Acetaminophen and paracetamol both work through the other mechanism. The high fever triggered by SARS-CoV-2 infection is caused by the elevation of pyrogenic cytokines like interleukins, which signal receptors such as prostaglandin E2 (PCE2). Acetaminophen reduces the production of PGE2, which subsequently reduces the fever, thus resulting in less death among the endothelial cells surrounding the lungs. Other drugs, such as tocilizumab and Anankira, block interleukin receptors in an attempt to accomplish the same outcome.

Researchers from University Malaysia Terengganu have been investigating the ability of some microalgae metabolites to prevent cytokine storm syndrome during coronavirus disease 2019 (COVID-19). To this end, the researchers focus on molecules that could imitate the effects of these drugs, with the aim of using these alongside existing generic drugs. Cytokine storm normally arises due to the most severe inflammatory responses to viral infection and can be caused by the overactivation of many different signaling pathways.

The renin-angiotensin system (RAS) is used to maintain the homeostasis of vascular functions in Isochrysis zhanjiangenesis. As part of this system, a novel peptide has shown the ability to block angiotensin-converting enzyme (ACE).

The receptor-binding domain (RBD) on the S1 subunit of the spike protein of SARS-CoV-2 binds to the ACE-2 receptor on the host cell in order to permit viral cell entry. However, the compromise of ACE-2 can also lead to higher levels of angiotensin II (Ang-II) in the blood, thus resulting in aberrant RAS signaling, amplified cytokines in the bloodstream, and, as a result, increased inflammation.

ACE converts Ang-I into the active form, Ang-II. This unique peptide could help reduce inflammation by lowering the level of Ang-II in the blood by blocking ACE. Application of the peptide on cells in culture showed reduced levels of adhesion molecules and a pathway by which oxidative stress could be reduced.

Study findings

The nuclear factor kappa-light-chain-enhancer of activated B-cells (NF-kB) and mitogen-cctivated protein kinase (MAPK) pathways both play key roles in inflammation.
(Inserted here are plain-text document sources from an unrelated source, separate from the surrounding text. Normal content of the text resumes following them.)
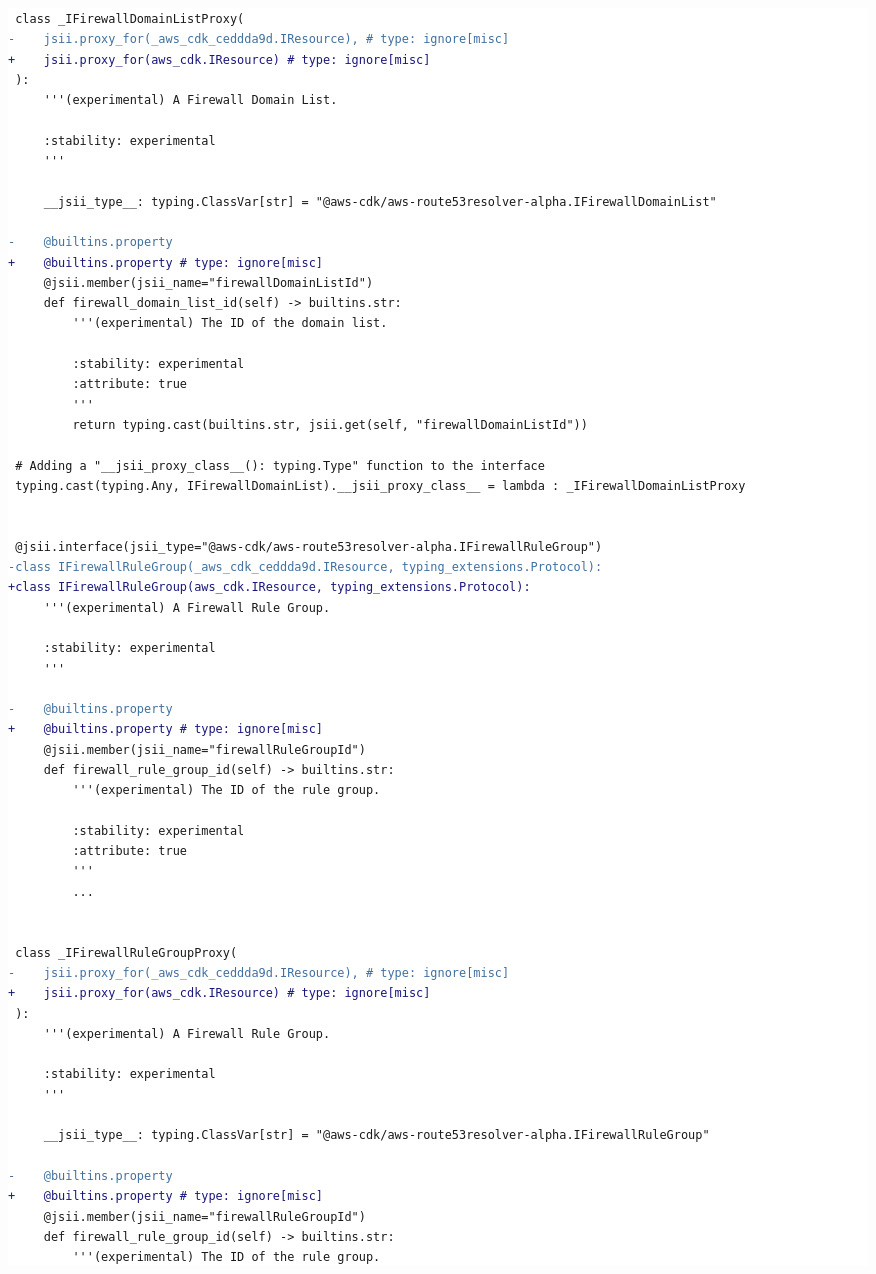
 ```diff
 class _IFirewallDomainListProxy(
-    jsii.proxy_for(_aws_cdk_ceddda9d.IResource), # type: ignore[misc]
+    jsii.proxy_for(aws_cdk.IResource) # type: ignore[misc]
 ):
     '''(experimental) A Firewall Domain List.
 
     :stability: experimental
     '''
 
     __jsii_type__: typing.ClassVar[str] = "@aws-cdk/aws-route53resolver-alpha.IFirewallDomainList"
 
-    @builtins.property
+    @builtins.property # type: ignore[misc]
     @jsii.member(jsii_name="firewallDomainListId")
     def firewall_domain_list_id(self) -> builtins.str:
         '''(experimental) The ID of the domain list.
 
         :stability: experimental
         :attribute: true
         '''
         return typing.cast(builtins.str, jsii.get(self, "firewallDomainListId"))
 
 # Adding a "__jsii_proxy_class__(): typing.Type" function to the interface
 typing.cast(typing.Any, IFirewallDomainList).__jsii_proxy_class__ = lambda : _IFirewallDomainListProxy
 
 
 @jsii.interface(jsii_type="@aws-cdk/aws-route53resolver-alpha.IFirewallRuleGroup")
-class IFirewallRuleGroup(_aws_cdk_ceddda9d.IResource, typing_extensions.Protocol):
+class IFirewallRuleGroup(aws_cdk.IResource, typing_extensions.Protocol):
     '''(experimental) A Firewall Rule Group.
 
     :stability: experimental
     '''
 
-    @builtins.property
+    @builtins.property # type: ignore[misc]
     @jsii.member(jsii_name="firewallRuleGroupId")
     def firewall_rule_group_id(self) -> builtins.str:
         '''(experimental) The ID of the rule group.
 
         :stability: experimental
         :attribute: true
         '''
         ...
 
 
 class _IFirewallRuleGroupProxy(
-    jsii.proxy_for(_aws_cdk_ceddda9d.IResource), # type: ignore[misc]
+    jsii.proxy_for(aws_cdk.IResource) # type: ignore[misc]
 ):
     '''(experimental) A Firewall Rule Group.
 
     :stability: experimental
     '''
 
     __jsii_type__: typing.ClassVar[str] = "@aws-cdk/aws-route53resolver-alpha.IFirewallRuleGroup"
 
-    @builtins.property
+    @builtins.property # type: ignore[misc]
     @jsii.member(jsii_name="firewallRuleGroupId")
     def firewall_rule_group_id(self) -> builtins.str:
         '''(experimental) The ID of the rule group.
```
More specifically, the NF-kB pathway stimulates the Janus kinase/signal transducer and activates of transcription (JAK/STAT3) pathway, which results in the transcription of multiple immune-modulating and immune-stimulating genes. NF-kB also governs many other inflammatory responses.

The researchers identified several microalgae extracts that act on the NF-kB pathway by down-regulating related cytokines including carotenoids, whole-cell extracts, and certain peptides. Previous research as revealed that when SARS-CoV-2 infection leads to the activation of IkB kinase (IKK) through pattern recognition receptors (PRR), pathogen-associated molecular patterns (PAMPs), and myeloid differentiation factor 88 (MyD88), the activated IKK then catalyzes the phosphorylation of IkB, releasing NF-kB. This can then activate NF-kB target genes, activating more pro-inflammatory cytokines and other molecules that lead to extensive inflammation.

The aforementioned peptides and carotenoids, as well as a molecule called violaxanthin, have shown the ability to reduce translocation of NF-kB p65/50 dimers into the nucleus, thus preventing the following cascade of inflammatory signals.

Cyclooxygenase 2 (Cox-2) is an enzyme known to inhibit products of the arachidonic acid (AA) pathway, which produces eicosanoids that act as regulators of the NF-kB pathways. These eicosanoids are also involved in the cyclooxygenase (COX) and lipooxygenase (LO) pathways. Metabolites from several microalgae have been identified that show the same ability as Cox-2, of which includes oxylipins, peptides, sterols, carotenoids, and lipids.

Only two clinical trials have examined the ability of microalgae metabolites in humans. While neither of these trials focused on COVID-19, the diseases they have examined have known inflammation pathologies including the activation of many of the aforementioned pathways.

One study focuses on rheumatoid arthritis, with patients given a supplement from Schizochytrium sp. that competes with arachidonic acid (AA) during eicosanoid production, thus reducing blood serum levels of pro-inflammatory products from the AA pathway. The other study supplied Chlorella vulgaris tablets to patients with non-alcoholic fatty liver disease, which showed strong anti-inflammatory products.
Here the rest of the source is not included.